The QTc interval has been reported to be increased and to be asso

The QTc interval has been reported to be increased and to be associated with high-risk ventricular arrhythmias and sudden death (2). Although renal transplantation improves survival, cardiovascular morbidity and Kinase Inhibitor Library molecular weight mortality still remain as a significant problem compared with nonrenal populations (3). The aim of this study is to evaluate the association between the QTc interval changes and arterial stiffness in kidney transplant recipients. Methods: One hundred kidney transplant recipients from our renal transplant outpatient clinic were enrolled

into the study. All patients were evaluated for their standard clinical (age, gender, duration of hemodialysis, post-transplant time), biochemical selleck antibody inhibitor parameters. Anthropometric and body composition analyses were performed for all patients. Body compositions were analyzed

by using the Body Composition Analyzer (Tanita BC- 420MA). PWv was determined from pressure tracing over carotid and femoral arteries using the SphygmoCor system. Pre- (retrospectively) and post-transplant electrocardiographic (ECG) evaluations were performed. Each QT interval was corrected for the patient’s heart rate using Bazett’s Formula. A QTc interval greater than 440 ms was considered abnormally prolonged. Results: After renal transplantation maxQTc intervals (456.7 ms to 414 ms) and QTdc (54 ms to 34 ms) of all patients were significantly decreased. In post transplantation period, patients with high QTc intervals had significantly higher PWv (p:.009) (Table 2) and higher serum CRP levels (p:.001) than patients with QTc < 440 ms. Patients with PWv ≥ 7 m/s had significantly higher maxQTc interval decline than patients with PWv < 7 m/s (p: –.05, r: –.206). Conclusion: High QTc interval after renal transplantation could 3-mercaptopyruvate sulfurtransferase be a predictor of arterial

stiffness in renal transplant recipients. Electrocardiographic evaluation is seem to be a cheap and reliable way to detect arterial stiffness. CHEMBO CAROLINE, MANLEY PAUL, DITTMER IAN Dept Renal Medicine, Auckland Hospital, NZ Introduction: Renal transplantation remains the best form of renal replacement therapy. The prevalence of hepatitis B infection in the dialysis population is declining but remains high in certain populations.

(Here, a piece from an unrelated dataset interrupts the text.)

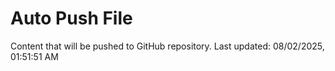 # Auto Push File

Content that will be pushed to GitHub repository.
Last updated: 08/02/2025, 01:51:51 AM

The outcomes of renal transplantation in hepatitis B surface antigen patients has previosuly been reported to be poor. We report the outcomes in such patients who received renal transplants at our centre from 1981–2011. Methods: All patients transplanted from 1981 to 2011 who were HepB surface antigen positive prior to transplant were included in the analysis. Local databases and hospital records were reviewed for outcomes. Results: 20 patients were identified. They were predominantly male, of Maori ethnicity and received deceased donor organs. Mean age was 40 years (19–59). The majority of patients received lamivudin post-transplant.

Studies using the SCID-hu mouse showed similar abnormalities [19]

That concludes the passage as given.